S. Keshav keshav at uwaterloo.ca
Wed Apr 16 20:58:06 BST 2008


On Apr 16, 2008, at 1:03 PM, Lars Eggert wrote:
>
> I wouldn't go quite so far and call the current status quo of TCP- 
> friendliness dogmatic; it's mostly what VJ congestion control left  
> us with, and it's sort of a better-than-nothing style of fairness. I  
> do encourage folks to revisit that design choice and discuss whether  
> this type of fairness is what the current and especially future  
> Internet should strive to adhere to, or whether there are  
> alternatives or generalizations that offer more flexibility or  
> "stronger" notions of fairness.
>
> Lars


Lars,
	I think two points are obvious:

		1. VJ congestion control, or any end-point congestion control for  
that matter, cannot by itself provide fairness of any sort. Fairness  
(whatever the definition) must come from inside the network, simply  
because the edges are uncontrolled. We can argue all we want what  
fairness means, but this fact remains. So the status quo is broken, a  
fact that has been known for 20 years.

	2. Even if we put into place mechanisms for 'fairness', it is not  
clear that anyone cares about fairness in the first place.
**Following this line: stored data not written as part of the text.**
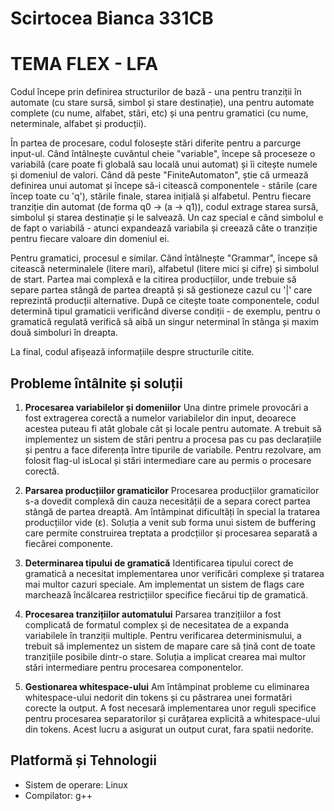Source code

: # Scirtocea Bianca 331CB
# TEMA FLEX - LFA

Codul începe prin definirea structurilor de bază - una pentru tranziții în automate (cu stare sursă, simbol și stare destinație), una pentru automate complete (cu nume, alfabet, stări, etc) și una pentru gramatici (cu nume, neterminale, alfabet și producții).
    
În partea de procesare, codul folosește stări diferite pentru a parcurge input-ul. Când întâlnește cuvântul cheie "variable", începe să proceseze o variabilă (care poate fi globală sau locală unui automat) și îi citește numele și domeniul de valori. Când dă peste "FiniteAutomaton", știe că urmează definirea unui automat și începe să-i citească componentele - stările (care încep toate cu 'q'), stările finale, starea inițială și alfabetul. Pentru fiecare tranziție din automat (de forma q0 -> (a -> q1)), codul extrage starea sursă, simbolul și starea destinație și le salvează. Un caz special e când simbolul e de fapt o variabilă - atunci expandează variabila și creează câte o tranziție pentru fiecare valoare din domeniul ei.

Pentru gramatici, procesul e similar. Când întâlnește "Grammar", începe să citească neterminalele (litere mari), alfabetul (litere mici și cifre) și simbolul de start. Partea mai complexă e la citirea producțiilor, unde trebuie să separe partea stângă de partea dreaptă și să gestioneze cazul cu '|' care reprezintă producții alternative. După ce citește toate componentele, codul determină tipul gramaticii verificând diverse condiții - de exemplu, pentru o gramatică regulată verifică să aibă un singur neterminal în stânga și maxim două simboluri în dreapta.

La final, codul afișează informațiile despre structurile citite.

## Probleme întâlnite și soluții

1. **Procesarea variabilelor și domeniilor**
Una dintre primele provocări a fost extragerea corectă a numelor variabilelor din input, deoarece acestea puteau fi atât globale cât și locale pentru automate. A trebuit să implementez un sistem de stări pentru a procesa pas cu pas declarațiile și pentru a face diferența între tipurile de variabile. Pentru rezolvare, am folosit flag-ul isLocal și stări intermediare care au permis o procesare corectă.

2. **Parsarea producțiilor gramaticilor**
Procesarea producțiilor gramaticilor s-a dovedit complexă din cauza necesității de a separa corect partea stângă de partea dreaptă. Am întâmpinat dificultăți în special la tratarea producțiilor vide (ε). Soluția a venit sub forma unui sistem de buffering care permite construirea treptata a prodcțiilor și procesarea separată a fiecărei componente.

3. **Determinarea tipului de gramatică**
Identificarea tipului corect de gramatică a necesitat implementarea unor verificări complexe și tratarea mai multor cazuri speciale. Am implementat un sistem de flags care marchează încălcarea restricțiilor specifice fiecărui tip de gramatică.

4. **Procesarea tranzițiilor automatului**
Parsarea tranzițiilor a fost complicată de formatul complex și de necesitatea de a expanda variabilele în tranziții multiple. Pentru verificarea determinismului, a trebuit să implementez un sistem de mapare care să țină cont de toate tranzițiile posibile dintr-o stare. Soluția a implicat crearea mai multor stări intermediare pentru procesarea componentelor.

5. **Gestionarea whitespace-ului**
Am întâmpinat probleme cu eliminarea whitespace-ului nedorit din tokens și cu păstrarea unei formatări corecte la output. A fost necesară implementarea unor reguli specifice pentru procesarea separatorilor și curățarea explicită a whitespace-ului din tokens. Acest lucru a asigurat un output curat, fara spatii nedorite.

## Platformă și Tehnologii
- Sistem de operare: Linux
- Compilator: g++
Two  
endpoint owners can compare notes about what service they receive, but  
the reason why they get different service could be misconfiguration,  
different RTTs, bugs in their software, line noise (or RF noise),  
cross traffic or just the phase of the moon.  As far as I can observe  
since 1988, the need for fairness is always assumed, rarely verified,  
and never necessary.

	My conclusion: fairness can't be achieved by endpoint control and in  
any case is a non-goal :-) Time to move on to something else (I  
stopped working in this area in 1991 for exactly this reason).